-- MATERIAL SUPPLIED follows --

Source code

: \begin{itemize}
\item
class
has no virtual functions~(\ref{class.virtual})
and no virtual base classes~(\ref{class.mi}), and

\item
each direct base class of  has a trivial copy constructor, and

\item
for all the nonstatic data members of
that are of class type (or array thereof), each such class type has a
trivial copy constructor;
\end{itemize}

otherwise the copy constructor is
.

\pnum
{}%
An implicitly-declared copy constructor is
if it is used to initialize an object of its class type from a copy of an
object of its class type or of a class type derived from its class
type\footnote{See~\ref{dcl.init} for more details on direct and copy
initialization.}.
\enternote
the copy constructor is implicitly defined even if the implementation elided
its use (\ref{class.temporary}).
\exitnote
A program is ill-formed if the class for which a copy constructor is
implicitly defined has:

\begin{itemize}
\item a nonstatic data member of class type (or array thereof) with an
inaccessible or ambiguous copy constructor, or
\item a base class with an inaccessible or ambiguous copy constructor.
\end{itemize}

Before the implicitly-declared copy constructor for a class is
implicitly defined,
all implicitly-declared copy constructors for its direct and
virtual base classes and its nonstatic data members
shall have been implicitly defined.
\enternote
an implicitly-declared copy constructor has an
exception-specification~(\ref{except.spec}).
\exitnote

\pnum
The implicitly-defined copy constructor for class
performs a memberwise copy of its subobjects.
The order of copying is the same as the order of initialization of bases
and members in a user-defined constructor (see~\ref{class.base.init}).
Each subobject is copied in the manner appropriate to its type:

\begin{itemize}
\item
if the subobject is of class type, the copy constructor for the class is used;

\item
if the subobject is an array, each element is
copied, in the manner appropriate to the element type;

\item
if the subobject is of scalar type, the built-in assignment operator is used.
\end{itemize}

-- MATERIAL SUPPLIED concluded --

# [INSTRUCTIONS TO FOLLOW]
From the first line above through the line that contains "the copy constructor is implicitly", quote each line exactly. Output nothing more.

# [EXERCISE ANSWER]
Source code

: \begin{itemize}
\item
class
has no virtual functions~(\ref{class.virtual})
and no virtual base classes~(\ref{class.mi}), and

\item
each direct base class of  has a trivial copy constructor, and

\item
for all the nonstatic data members of
that are of class type (or array thereof), each such class type has a
trivial copy constructor;
\end{itemize}

otherwise the copy constructor is
.

\pnum
{}%
An implicitly-declared copy constructor is
if it is used to initialize an object of its class type from a copy of an
object of its class type or of a class type derived from its class
type\footnote{See~\ref{dcl.init} for more details on direct and copy
initialization.}.
\enternote
the copy constructor is implicitly defined even if the implementation elided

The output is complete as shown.